The BSO billed Saturday night’s concert at Tanglewood as a celebration of the life of Andre Previn, the polymath pianist (of both jazz and classical repertory), composer, and conductor, not to mention the sometime husband of the evening’s soloist, Anne-Sophie Mutter; Previn died on February 28th at the age of 89. The celebration began in the Tanglewood program book with a biographical essay emphasizing his many connections to the Boston Symphony and the Chamber Players (he wrote commissioned works for both and led several BSO premieres of his works), as well as many occasions of teaching and coaching chamber music performances at Tanglewood. This was followed by a warm letter from Anne-Sophie Mutter herself addressed to “My dearest Andre,” recalling many happy musical experiences that they shared (they remained close even after their divorce). What was to be her tenth world premiere of a work he had written for her, to take place at Carnegie Hall last March, in anticipation of his 90th birthday on April 6, became a memorial owing to his death just a week earlier.
Of course, the main element of the evening that was especially focused as commemorative was the performance, by Anne-Sophie Mutter with Andris Nelsons conducting, of Previn’s violin concerto composed for her on a commission from the Boston Symphony and named “Anne-Sophie.” The original performance took place on March 14, 2002. Not surprisingly, the concerto, written for the composer’s wife, is fundamentally romantic in character, though—given her position as one of the world’s leading violinists—it also has its share of virtuosic passages, often growing out of essentially lyrical music. Spacious, it runs to about 40 minutes, with movements flowing quite directly into on another, so that, despite changes of mood, it feels like a whole. The second movement begins as a cadenza but continues in a subdued, warm slow mood.
The finale bears the somewhat surprising heading “(from a train in Germany),” which is, in fact, a reference to the original impetus for the work. One day, while riding on a German train, Previn called his artist manager Ronald Wilford to wish him a happy birthday. Shortly afterward, Wilford suggested that Previn compose a piece reflecting the experience of riding the train through the land where he had been born. The composer chose to incorporate a German folksong he had known since childhood, “Wenn ich ein Vöglein wär” (If I were a little bird), as the basis of a set of variations. The result is evocative, less predictable than the formal description might suggest, but it allows for a considerable range of expressive effects, for both orchestra and soloists. And he decided to make it a violin concerto for Mutter.

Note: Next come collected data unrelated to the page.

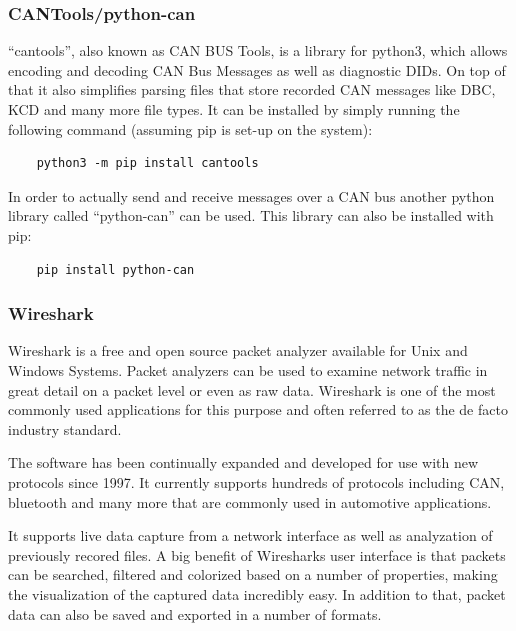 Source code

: \subsubsection{CANTools/python-can}
``cantools'', also known as CAN BUS Tools, is a library for python3, which allows encoding and decoding CAN Bus Messages as well as diagnostic DIDs. On top of that it also simplifies parsing files that store recorded CAN messages like DBC, KCD and many more file types.
It can be installed by simply running the following command (assuming pip is set-up on the system):
\begin{verbatim}
    python3 -m pip install cantools
\end{verbatim}
In order to actually send and receive messages over a CAN bus another python library called ``python-can'' can be used. This library can also be installed with pip:
\begin{verbatim}
    pip install python-can
\end{verbatim}

\subsubsection{Wireshark} \label{wiresharkintro}
Wireshark is a free and open source packet analyzer available for Unix and Windows Systems. Packet analyzers can be used to examine network traffic in great detail on a packet level or even as raw data. Wireshark is one of the most commonly used applications for this purpose and often referred to as the de facto industry standard.

The software has been continually expanded and developed for use with new protocols since 1997. It currently supports hundreds of protocols including CAN, bluetooth and many more that are commonly used in automotive applications.

It supports live data capture from a network interface as well as analyzation of previously recored files. A big benefit of Wiresharks user interface is that packets can be searched, filtered and colorized based on a number of properties, making the visualization of the captured data incredibly easy. In addition to that, packet data can also be saved and exported in a number of formats.

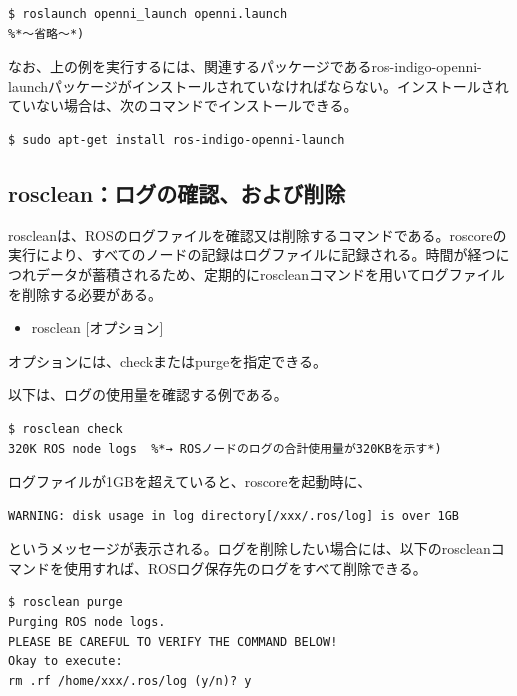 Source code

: \begin{lstlisting}[language=ROS]
$ roslaunch openni_launch openni.launch
%*〜省略〜*)
\end{lstlisting}

なお、上の例を実行するには、関連するパッケージであるros-indigo-openni-launchパッケージがインストールされていなければならない。インストールされていない場合は、次のコマンドでインストールできる。

\begin{lstlisting}[language=ROS]
$ sudo apt-get install ros-indigo-openni-launch
\end{lstlisting}

\subsection{rosclean：ログの確認、および削除}

roscleanは、ROSのログファイルを確認又は削除するコマンドである。roscoreの実行により、すべてのノードの記録はログファイルに記録される。時間が経つにつれデータが蓄積されるため、定期的にroscleanコマンドを用いてログファイルを削除する必要がある。


\begin{itemize}
\item  rosclean [オプション]
\end{itemize}
オプションには、checkまたはpurgeを指定できる。

以下は、ログの使用量を確認する例である。

\begin{lstlisting}[language=ROS]
$ rosclean check
320K ROS node logs  %*→ ROSノードのログの合計使用量が320KBを示す*)
\end{lstlisting}

ログファイルが1GBを超えていると、roscoreを起動時に、

\begin{lstlisting}[language=ROS]
WARNING: disk usage in log directory[/xxx/.ros/log] is over 1GB
\end{lstlisting}

というメッセージが表示される。ログを削除したい場合には、以下のroscleanコマンドを使用すれば、ROSログ保存先のログをすべて削除できる。

\begin{lstlisting}[language=ROS]
$ rosclean purge
Purging ROS node logs.
PLEASE BE CAREFUL TO VERIFY THE COMMAND BELOW!
Okay to execute:
rm .rf /home/xxx/.ros/log (y/n)? y
\end{lstlisting}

Naturally Mutter played the challenging score with passion, clarity, and virtuosity, winning the audience to such a degree that they were hardly willing to let her go. She finally announced an encore: the middle movement, “Song,” from the first score that Previn had composed for her, in 1996, Tango, Song, and Dance. More enthusiastic applause of course ensued.

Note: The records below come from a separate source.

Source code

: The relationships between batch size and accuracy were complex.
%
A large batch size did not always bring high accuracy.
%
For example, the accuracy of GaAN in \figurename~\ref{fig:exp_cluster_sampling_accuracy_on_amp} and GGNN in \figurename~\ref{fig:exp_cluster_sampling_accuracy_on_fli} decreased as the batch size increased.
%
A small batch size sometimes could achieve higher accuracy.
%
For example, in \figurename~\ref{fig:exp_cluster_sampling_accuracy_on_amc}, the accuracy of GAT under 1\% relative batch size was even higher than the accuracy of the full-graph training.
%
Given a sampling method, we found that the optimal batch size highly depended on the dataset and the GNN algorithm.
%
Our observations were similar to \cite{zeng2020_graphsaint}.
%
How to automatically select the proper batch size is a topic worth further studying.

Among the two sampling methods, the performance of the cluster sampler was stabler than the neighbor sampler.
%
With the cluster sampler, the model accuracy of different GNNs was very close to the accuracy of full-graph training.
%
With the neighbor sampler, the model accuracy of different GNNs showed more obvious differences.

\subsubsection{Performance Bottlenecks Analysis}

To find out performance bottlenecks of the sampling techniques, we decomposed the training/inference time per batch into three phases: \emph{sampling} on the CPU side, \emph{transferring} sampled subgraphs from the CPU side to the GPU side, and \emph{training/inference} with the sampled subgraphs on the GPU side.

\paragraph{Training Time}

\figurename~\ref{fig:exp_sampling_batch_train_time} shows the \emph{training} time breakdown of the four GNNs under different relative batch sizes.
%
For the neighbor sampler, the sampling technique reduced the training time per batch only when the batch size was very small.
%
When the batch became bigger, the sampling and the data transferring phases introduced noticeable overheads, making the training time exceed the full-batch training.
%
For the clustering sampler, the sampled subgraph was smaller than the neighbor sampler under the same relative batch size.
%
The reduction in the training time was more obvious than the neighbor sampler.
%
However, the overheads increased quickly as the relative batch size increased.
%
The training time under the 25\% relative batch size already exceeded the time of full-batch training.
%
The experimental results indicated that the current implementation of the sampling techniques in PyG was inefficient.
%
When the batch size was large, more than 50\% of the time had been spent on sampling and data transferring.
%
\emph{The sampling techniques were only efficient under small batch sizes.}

The concert had opened with a short but dramatic score by one of America’s leading composers, Joan Tower, the title, obvious chosen in imitation of and homage to Aaron Copland’s Fanfare for the Common Man, is Fanfare for the Uncommon Woman, with the same instrumentation as Copland’s famous work. It was first performed in Houston in 1987, where it made a sensation, to the degree that Tower has written five further fanfares with that title, so that the piece performed on Saturday night now has “No. 1” added to the title. In an orchestral concert, it naturally appears as a brilliant opening gesture, with the brass and percussion instruments appearing an on an empty stage and playing under the directorship of Andris Nelsons. The composer came to the front of the Shed to accept her well-earned kudos.
Following intermission, the concert closed with what may be the most satisfying performance I have ever heard of that wonderful old warhorse, Dvořàk’s New World Symphony. On this occasion, the members of the BSO played as vividly as they do, under the masterful phrase-shaping of Andris Nelsons. The score is replete with tunes and hints of tunes, of varying character, and the thing that brings it to life is to recognize the spirit of each element, even if it appears only briefly. To take one example, early in the first movement, there is a soft flute melody that evidently contains a brief quotation from the spiritual “Swing low, sweet chariot.” In the symphony, the melody begins with the four notes that go with “chariot” in the song. When we first hear it, it is a simple, unaffected tune, and Nelsons allows it almost to sneak into our consciousness. But not long after, Dvořàk takes just those first four notes as a driving melodic-rhythmic pattern at a fast tempo repeated dozens of times as an energetic background in the strings while other instruments are building fanfares to a dramatic climax. The flexibility of this and many other passages in the score, made it a matter of considerable delight. No matter how often I’ve heard the symphony, I am always ready for a performance as rich and vivid as Saturday night’s.
Steven Ledbetter is a freelance writer and lecturer on music. He got his BA from Pomona College and PhD from NYU in Musicology. He taught at Dartmouth College in the 1970s, then became program annotator at the Boston Symphony Orchestra from 1979 to 1997.